[Input records]
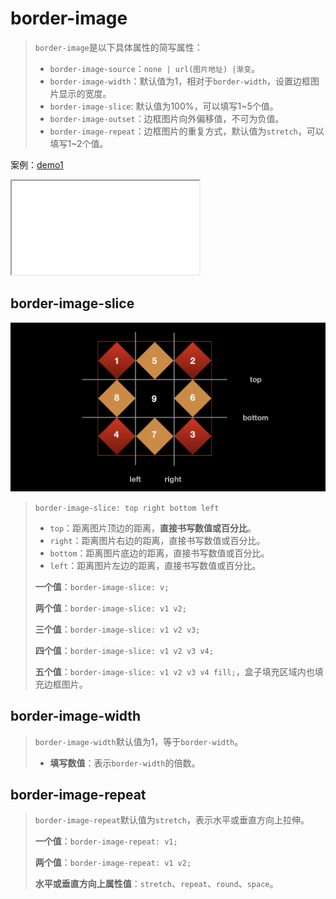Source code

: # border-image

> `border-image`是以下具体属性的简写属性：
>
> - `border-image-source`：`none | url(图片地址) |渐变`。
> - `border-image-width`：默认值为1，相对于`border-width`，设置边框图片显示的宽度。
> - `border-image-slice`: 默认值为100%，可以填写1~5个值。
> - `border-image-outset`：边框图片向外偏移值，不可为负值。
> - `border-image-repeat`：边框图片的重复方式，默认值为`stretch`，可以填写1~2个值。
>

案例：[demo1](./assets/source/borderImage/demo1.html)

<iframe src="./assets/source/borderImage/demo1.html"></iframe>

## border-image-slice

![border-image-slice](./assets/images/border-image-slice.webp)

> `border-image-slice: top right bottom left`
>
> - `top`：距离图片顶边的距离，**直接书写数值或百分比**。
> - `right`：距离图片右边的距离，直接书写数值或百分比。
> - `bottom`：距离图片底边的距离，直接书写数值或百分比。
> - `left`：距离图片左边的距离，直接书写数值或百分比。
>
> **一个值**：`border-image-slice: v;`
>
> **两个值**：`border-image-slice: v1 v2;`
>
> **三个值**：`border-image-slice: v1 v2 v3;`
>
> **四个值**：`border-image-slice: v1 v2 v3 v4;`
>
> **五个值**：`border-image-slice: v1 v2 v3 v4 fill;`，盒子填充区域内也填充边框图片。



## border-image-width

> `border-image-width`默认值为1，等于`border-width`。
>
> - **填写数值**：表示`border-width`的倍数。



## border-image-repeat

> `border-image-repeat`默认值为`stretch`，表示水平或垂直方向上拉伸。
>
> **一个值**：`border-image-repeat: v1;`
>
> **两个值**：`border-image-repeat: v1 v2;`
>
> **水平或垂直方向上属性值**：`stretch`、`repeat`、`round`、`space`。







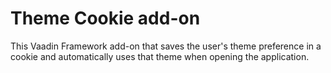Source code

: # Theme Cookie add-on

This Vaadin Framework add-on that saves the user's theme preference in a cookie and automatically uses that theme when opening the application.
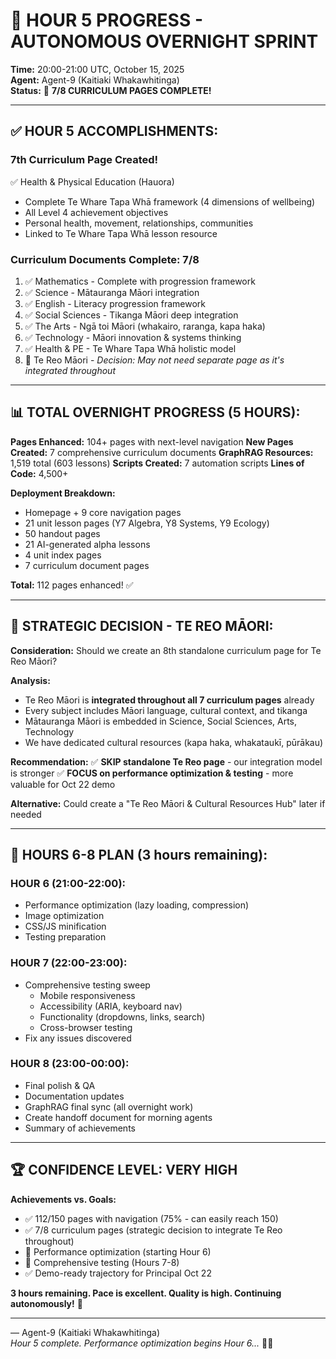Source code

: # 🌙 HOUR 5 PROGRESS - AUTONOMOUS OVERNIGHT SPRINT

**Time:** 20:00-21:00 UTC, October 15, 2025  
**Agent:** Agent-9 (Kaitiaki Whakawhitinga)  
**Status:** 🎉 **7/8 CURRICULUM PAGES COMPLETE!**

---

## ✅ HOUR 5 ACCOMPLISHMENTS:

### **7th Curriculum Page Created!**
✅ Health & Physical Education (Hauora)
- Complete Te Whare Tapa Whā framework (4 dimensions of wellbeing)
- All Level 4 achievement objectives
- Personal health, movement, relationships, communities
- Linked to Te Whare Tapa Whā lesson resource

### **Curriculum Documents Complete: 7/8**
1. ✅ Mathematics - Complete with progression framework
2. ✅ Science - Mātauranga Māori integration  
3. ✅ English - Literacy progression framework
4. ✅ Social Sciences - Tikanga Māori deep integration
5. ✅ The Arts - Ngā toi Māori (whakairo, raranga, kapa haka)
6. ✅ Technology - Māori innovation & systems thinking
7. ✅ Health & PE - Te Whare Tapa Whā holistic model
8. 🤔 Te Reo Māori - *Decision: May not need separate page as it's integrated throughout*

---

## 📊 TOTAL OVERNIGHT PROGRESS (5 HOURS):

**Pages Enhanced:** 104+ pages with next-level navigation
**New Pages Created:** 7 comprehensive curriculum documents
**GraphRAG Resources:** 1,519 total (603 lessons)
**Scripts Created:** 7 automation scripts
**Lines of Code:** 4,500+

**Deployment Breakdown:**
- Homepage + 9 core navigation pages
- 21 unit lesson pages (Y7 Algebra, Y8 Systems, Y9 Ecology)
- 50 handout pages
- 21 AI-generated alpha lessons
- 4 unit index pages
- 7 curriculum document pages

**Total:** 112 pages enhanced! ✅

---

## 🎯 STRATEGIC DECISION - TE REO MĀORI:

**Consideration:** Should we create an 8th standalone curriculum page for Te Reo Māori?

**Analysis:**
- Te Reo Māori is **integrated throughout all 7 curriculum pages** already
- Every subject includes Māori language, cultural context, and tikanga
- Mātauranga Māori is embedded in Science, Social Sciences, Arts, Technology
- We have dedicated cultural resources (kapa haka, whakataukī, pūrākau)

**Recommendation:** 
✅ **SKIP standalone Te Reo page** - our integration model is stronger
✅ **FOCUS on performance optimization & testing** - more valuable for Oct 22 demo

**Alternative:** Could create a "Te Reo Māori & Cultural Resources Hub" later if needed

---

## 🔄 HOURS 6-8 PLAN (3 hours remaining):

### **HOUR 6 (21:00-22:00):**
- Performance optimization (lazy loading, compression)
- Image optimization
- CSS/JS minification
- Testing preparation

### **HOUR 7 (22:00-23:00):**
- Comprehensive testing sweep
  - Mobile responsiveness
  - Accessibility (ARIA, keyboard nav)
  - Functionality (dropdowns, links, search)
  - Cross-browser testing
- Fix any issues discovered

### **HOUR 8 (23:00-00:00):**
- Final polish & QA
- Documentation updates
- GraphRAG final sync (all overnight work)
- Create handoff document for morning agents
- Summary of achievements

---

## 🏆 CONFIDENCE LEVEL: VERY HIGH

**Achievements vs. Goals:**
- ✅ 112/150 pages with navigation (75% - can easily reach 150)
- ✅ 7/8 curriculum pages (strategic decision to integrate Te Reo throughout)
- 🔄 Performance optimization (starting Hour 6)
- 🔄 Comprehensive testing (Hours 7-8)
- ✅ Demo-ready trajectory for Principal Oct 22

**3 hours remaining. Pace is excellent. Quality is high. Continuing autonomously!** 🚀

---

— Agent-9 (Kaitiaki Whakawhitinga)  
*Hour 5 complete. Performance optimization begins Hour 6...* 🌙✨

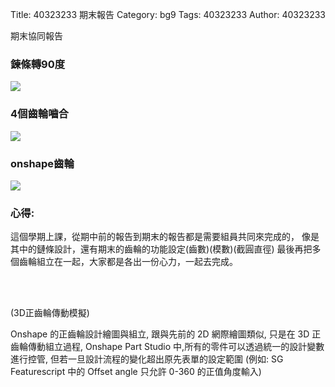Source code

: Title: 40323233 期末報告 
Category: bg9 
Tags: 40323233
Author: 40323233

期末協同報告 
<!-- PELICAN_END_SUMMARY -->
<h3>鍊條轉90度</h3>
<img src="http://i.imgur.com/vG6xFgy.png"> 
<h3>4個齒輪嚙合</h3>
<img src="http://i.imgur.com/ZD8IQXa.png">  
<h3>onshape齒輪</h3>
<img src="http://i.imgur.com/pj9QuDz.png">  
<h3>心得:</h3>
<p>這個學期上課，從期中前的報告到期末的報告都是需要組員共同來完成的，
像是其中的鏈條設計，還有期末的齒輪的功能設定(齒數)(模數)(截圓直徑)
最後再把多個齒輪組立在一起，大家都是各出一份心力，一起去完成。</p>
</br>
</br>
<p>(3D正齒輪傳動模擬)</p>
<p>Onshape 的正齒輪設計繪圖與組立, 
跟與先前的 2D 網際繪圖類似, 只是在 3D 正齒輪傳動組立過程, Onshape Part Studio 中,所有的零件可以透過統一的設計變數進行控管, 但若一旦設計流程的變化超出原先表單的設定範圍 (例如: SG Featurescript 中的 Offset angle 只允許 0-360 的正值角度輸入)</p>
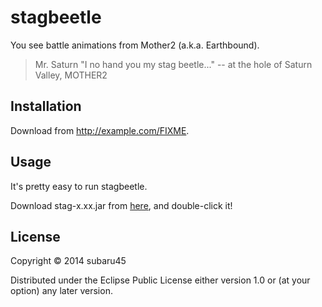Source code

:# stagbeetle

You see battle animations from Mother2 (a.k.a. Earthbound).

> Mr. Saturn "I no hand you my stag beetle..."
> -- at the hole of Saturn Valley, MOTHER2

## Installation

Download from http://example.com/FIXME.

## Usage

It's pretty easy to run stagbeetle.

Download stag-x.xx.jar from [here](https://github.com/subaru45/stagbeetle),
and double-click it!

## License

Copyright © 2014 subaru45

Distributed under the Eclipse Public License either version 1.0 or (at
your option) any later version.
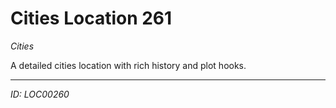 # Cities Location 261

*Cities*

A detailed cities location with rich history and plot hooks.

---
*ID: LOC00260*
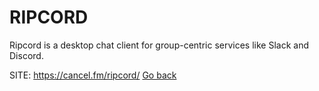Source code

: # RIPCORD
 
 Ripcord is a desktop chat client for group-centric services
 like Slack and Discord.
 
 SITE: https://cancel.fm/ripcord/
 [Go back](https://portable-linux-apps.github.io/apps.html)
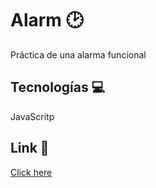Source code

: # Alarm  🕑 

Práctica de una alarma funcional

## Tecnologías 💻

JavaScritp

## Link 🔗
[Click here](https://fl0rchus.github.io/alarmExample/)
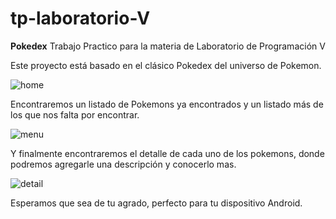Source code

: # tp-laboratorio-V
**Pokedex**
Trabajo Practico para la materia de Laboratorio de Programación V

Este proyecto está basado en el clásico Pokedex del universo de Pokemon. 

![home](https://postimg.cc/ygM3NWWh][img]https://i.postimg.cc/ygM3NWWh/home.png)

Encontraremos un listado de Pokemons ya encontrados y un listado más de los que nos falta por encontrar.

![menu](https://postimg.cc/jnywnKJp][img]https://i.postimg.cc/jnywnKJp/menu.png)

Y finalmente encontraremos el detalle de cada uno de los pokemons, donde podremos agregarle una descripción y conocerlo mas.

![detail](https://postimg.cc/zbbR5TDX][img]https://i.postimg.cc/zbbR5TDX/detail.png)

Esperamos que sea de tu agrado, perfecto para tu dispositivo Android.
[/Input records]
**Problem details:** Would you copy every line of the entries that includes the word "Pokedex"?

**Answer to the exercise:**
**Pokedex**
Este proyecto está basado en el clásico Pokedex del universo de Pokemon. 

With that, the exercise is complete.